The answer to three of your four questions are 'Yes'. *nod*

Dragoneverything-is-alienstide has posted in my Physics thread? My work here is done...

If I have source that I can decay into two electrons emitted simultaneously, won't examining the spin of one of them tell me the spin of the other WITHOUT observation?

Yes: see EPR paradox and entanglement. Though the entanglement has a finite length of coherence - basically, the other particle could interact with something else and assume another spin.


Further - if I examine the spin of one, AND the position of the other - cannot I immediately ascertain the position and momentum of both?
This cannot be.
This is because IF the system of the two particles is in an entangled state of spin , it is a SINGLE system and the Heisenberg uncertainity principle tells you that you cannot measure simultaneously both conjugated quantities (momentum and position or spin and ...cannot remember) with infinite precision.
If the particles aren't entangled, well, you're fucked.

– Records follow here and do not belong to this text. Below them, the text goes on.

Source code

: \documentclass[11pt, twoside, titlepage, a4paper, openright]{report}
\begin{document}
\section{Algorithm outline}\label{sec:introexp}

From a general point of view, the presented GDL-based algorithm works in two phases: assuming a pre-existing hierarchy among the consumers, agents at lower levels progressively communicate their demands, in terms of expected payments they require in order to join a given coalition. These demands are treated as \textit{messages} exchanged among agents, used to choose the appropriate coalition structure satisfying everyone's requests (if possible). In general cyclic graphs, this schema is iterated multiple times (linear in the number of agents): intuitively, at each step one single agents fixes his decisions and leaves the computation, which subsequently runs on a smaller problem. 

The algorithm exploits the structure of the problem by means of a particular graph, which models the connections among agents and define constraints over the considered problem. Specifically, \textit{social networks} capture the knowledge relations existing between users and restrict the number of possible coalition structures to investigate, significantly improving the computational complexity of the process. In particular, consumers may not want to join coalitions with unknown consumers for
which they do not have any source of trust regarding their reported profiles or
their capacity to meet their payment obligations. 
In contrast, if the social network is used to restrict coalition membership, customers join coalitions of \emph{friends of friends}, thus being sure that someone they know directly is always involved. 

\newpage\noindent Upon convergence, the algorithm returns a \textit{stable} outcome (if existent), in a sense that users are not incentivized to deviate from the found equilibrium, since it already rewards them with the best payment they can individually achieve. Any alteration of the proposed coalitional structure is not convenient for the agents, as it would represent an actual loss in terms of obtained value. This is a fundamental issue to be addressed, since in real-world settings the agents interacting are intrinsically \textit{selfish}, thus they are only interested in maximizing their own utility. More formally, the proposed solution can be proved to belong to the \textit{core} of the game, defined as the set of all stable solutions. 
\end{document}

Yes: see EPR paradox and entanglement. Though the entanglement has a finite length of coherence - basically, the other particle could interact with something else and assume another spin.

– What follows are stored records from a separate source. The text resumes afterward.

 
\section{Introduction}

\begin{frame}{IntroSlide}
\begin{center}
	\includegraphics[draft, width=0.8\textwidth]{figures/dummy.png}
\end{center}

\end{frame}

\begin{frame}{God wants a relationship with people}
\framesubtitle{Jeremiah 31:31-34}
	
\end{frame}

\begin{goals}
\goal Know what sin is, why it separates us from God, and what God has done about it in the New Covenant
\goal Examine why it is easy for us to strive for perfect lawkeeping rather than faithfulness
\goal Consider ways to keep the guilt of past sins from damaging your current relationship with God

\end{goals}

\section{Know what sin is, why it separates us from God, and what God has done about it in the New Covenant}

Looking into EPR paradox and entanglement, now.


This cannot be.
This is because IF the system of the two particles is in an entangled state of spin , it is a SINGLE system and the Heisenberg uncertainity principle tells you that you cannot measure simultaneously both conjugated quantities (momentum and position or spin and ...cannot remember) with infinite precision.
If the particles aren't entangled, well, you're fucked.

If the particles weren't entangled, then you wouldn't gain the information about the one from observing the other. Far as I can tell.

The second concept - the 'single system' thing, I need to look into. I was under the impression Heisenberg held for particles, but I wasn't aware it could account for systems.

The second concept - the 'single system' thing, I need to look into. I was under the impression Heisenberg held for particles, but I wasn't aware it could account for systems.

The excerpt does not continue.